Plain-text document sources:
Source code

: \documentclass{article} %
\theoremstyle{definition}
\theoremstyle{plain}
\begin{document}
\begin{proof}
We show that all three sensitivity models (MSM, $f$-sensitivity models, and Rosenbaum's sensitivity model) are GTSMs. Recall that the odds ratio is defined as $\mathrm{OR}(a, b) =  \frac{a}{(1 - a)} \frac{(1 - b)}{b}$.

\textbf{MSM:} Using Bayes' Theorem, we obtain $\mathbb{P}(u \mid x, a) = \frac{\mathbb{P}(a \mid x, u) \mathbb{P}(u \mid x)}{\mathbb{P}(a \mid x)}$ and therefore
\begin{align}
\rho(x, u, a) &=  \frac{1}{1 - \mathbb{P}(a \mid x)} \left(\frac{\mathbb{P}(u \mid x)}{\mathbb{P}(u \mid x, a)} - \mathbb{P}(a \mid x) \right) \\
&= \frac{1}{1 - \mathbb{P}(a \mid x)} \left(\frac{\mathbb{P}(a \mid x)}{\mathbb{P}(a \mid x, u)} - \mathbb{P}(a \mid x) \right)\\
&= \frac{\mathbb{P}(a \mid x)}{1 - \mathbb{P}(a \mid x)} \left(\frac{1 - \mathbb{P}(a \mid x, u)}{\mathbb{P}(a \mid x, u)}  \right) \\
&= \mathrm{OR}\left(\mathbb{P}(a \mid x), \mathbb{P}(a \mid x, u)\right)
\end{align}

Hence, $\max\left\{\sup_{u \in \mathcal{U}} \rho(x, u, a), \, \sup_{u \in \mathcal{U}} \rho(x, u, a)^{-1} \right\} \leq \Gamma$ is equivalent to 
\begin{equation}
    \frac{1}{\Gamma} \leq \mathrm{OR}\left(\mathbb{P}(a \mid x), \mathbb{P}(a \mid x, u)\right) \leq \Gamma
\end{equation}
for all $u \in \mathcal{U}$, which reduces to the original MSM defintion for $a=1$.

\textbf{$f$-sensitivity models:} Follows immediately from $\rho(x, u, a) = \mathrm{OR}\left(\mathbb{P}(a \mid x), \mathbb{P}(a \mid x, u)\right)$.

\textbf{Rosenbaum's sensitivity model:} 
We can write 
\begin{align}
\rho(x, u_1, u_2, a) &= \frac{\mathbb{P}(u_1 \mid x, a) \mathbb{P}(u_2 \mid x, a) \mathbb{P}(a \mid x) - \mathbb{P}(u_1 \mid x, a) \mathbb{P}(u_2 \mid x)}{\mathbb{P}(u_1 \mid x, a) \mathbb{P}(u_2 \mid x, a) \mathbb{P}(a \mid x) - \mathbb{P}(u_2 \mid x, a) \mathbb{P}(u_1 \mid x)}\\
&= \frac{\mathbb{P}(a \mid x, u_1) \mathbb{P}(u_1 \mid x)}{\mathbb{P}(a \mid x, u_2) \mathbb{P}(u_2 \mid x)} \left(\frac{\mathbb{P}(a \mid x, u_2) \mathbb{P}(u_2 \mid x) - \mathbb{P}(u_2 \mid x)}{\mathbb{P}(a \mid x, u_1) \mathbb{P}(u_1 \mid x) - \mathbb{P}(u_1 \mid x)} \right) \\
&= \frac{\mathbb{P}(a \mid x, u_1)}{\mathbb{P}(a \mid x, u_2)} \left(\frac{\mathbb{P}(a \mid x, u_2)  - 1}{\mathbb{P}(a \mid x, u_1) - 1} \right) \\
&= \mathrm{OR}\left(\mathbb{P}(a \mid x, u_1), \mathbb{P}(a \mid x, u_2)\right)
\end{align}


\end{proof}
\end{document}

Exercise:
Show each line of the data that contains the string "textbf".

Exercise response:
\textbf{MSM:} Using Bayes' Theorem, we obtain $\mathbb{P}(u \mid x, a) = \frac{\mathbb{P}(a \mid x, u) \mathbb{P}(u \mid x)}{\mathbb{P}(a \mid x)}$ and therefore
\textbf{$f$-sensitivity models:} Follows immediately from $\rho(x, u, a) = \mathrm{OR}\left(\mathbb{P}(a \mid x), \mathbb{P}(a \mid x, u)\right)$.
\textbf{Rosenbaum's sensitivity model:} 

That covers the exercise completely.